Monitor and Merrimack
The next day, however, the Virginia, now under command of Lt. Catesby Jones, was challenged by the strange-looking Union ironclad Monitor (see monitor), built by John Ericsson and commanded by Lt. John L. Worden. The Monitor had just reached Hampton Roads after a precarious voyage from New York City. The ships engaged in a four-hour close-range duel, which resulted in a draw. This combat between two ironclad warships marked a revolution in naval warfare.

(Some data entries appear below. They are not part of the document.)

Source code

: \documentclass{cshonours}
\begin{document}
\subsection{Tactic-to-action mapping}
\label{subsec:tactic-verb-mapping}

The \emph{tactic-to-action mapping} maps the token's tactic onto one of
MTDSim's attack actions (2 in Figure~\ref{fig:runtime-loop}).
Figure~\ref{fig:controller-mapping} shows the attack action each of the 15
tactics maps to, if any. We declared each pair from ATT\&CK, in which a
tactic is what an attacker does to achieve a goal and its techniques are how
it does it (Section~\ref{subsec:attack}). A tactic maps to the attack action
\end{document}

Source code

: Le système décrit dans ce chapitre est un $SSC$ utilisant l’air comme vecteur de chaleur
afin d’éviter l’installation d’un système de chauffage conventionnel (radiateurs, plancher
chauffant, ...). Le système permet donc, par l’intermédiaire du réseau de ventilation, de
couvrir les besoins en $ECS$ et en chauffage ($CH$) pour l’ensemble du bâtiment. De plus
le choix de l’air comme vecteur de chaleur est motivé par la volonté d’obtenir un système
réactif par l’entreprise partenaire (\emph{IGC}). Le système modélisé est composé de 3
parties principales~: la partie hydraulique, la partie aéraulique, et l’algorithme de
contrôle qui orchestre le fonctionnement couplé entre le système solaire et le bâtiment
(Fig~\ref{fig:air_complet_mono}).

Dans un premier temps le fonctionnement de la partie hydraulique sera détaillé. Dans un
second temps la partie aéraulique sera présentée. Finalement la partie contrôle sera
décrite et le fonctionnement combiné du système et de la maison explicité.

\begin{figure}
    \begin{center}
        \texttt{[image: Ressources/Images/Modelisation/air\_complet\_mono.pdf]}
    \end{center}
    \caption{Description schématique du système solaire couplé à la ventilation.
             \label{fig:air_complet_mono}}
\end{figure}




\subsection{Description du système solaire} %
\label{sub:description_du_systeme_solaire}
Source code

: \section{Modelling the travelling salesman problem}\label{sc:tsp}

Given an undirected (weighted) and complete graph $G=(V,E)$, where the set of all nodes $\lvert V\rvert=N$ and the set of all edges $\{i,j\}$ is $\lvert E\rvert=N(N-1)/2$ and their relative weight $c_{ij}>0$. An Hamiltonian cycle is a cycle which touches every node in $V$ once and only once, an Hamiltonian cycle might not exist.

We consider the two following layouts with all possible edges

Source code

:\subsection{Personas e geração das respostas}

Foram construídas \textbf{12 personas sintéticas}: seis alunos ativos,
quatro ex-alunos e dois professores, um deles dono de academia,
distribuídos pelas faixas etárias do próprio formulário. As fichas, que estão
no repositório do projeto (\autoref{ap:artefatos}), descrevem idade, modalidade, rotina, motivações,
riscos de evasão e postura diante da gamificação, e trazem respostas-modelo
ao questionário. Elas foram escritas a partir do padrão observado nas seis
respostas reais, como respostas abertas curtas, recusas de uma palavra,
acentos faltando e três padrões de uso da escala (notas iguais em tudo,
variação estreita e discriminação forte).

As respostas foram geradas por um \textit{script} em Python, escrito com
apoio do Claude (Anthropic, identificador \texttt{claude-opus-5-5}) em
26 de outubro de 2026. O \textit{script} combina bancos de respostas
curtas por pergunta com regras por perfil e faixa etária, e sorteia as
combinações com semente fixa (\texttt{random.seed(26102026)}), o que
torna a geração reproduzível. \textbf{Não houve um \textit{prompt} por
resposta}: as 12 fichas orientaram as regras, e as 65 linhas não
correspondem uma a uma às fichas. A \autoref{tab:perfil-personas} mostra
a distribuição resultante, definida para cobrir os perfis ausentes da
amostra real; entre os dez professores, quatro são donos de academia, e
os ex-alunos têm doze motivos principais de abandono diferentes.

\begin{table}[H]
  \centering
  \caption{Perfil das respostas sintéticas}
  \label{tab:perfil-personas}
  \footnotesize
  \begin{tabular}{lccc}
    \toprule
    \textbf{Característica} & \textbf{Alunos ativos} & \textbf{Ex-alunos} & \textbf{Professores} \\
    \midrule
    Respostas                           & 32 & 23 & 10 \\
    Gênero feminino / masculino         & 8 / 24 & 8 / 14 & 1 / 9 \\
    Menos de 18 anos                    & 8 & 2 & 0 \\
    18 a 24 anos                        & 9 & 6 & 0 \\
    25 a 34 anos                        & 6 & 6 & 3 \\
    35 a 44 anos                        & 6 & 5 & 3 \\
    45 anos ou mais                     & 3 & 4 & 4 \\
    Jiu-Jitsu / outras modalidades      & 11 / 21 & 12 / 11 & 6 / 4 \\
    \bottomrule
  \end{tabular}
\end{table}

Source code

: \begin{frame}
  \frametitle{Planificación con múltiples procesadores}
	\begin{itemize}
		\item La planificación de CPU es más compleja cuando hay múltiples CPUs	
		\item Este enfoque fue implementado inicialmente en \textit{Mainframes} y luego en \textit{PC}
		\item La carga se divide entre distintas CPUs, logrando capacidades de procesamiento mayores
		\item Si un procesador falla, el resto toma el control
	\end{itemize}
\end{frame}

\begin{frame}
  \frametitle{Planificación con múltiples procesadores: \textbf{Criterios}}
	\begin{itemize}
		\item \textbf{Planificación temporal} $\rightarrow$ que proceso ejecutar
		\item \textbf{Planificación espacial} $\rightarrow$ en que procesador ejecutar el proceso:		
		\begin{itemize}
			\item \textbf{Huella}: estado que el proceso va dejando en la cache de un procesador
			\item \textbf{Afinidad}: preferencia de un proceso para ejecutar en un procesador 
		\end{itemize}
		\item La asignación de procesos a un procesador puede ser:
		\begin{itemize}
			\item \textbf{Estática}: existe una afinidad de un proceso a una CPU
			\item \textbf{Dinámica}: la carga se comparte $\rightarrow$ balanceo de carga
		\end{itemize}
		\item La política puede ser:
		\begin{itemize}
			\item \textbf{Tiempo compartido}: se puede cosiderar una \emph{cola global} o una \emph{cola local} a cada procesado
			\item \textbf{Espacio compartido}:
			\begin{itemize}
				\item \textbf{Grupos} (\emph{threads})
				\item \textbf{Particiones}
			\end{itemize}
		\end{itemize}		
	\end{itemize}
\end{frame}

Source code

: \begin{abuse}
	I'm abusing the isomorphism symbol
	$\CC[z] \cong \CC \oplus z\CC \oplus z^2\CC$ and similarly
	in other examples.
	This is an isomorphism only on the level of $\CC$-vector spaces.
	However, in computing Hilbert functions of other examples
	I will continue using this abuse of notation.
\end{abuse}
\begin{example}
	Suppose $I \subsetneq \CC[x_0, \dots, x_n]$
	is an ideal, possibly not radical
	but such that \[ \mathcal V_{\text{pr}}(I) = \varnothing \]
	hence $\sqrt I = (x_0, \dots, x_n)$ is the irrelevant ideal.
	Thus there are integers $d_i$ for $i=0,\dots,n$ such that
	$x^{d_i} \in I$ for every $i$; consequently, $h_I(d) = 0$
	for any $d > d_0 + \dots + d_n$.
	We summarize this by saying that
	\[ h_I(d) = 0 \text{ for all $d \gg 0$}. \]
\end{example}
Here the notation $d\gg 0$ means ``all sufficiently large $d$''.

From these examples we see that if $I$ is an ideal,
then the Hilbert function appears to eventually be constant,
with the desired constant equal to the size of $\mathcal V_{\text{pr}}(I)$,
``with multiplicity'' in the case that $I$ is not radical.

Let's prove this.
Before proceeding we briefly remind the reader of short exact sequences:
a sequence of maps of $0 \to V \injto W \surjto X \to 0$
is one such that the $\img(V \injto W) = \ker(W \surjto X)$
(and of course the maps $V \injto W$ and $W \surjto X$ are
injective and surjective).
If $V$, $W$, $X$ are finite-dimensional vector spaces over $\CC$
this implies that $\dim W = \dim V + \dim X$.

In April the Virginia, under Capt. Josiah Tattnall, again challenged the Monitor, but the Union ship declined combat. When General McClellan's advance in the Peninsular campaign forced the Confederates to abandon Norfolk, Tattnall, unable to lighten the Virginia sufficiently for passage up the James River, destroyed her (May, 1862). The Monitor foundered and sank in heavy seas off Cape Hatteras in Dec., 1862.
In 1973 scientists discovered the intact wreck of the Monitor, and the site was subsequently protected by the Monitor National Marine Sanctuary. The steam engine and turret of the Monitor were recovered in 2002 for display with other artifacts at the Mariner's Museum, Newport News, Va.
See R. M. McCordock, The Yankee Cheese Box (1938); H. A. Trexler, The Confederate Ironclad
Virginia (1938); R. W. Daly, How the Merrimac Won (1957); W. C. White and R. White, Tin Can on a Shingle (1957); W. C. Davis, Duel between the First Ironclads (1981); J. T. deKay, Monitor (1997); D. A. Mindell, Iron Coffin: War, Technology, and Experience aboard the USS Monitor (upd. ed., 2012).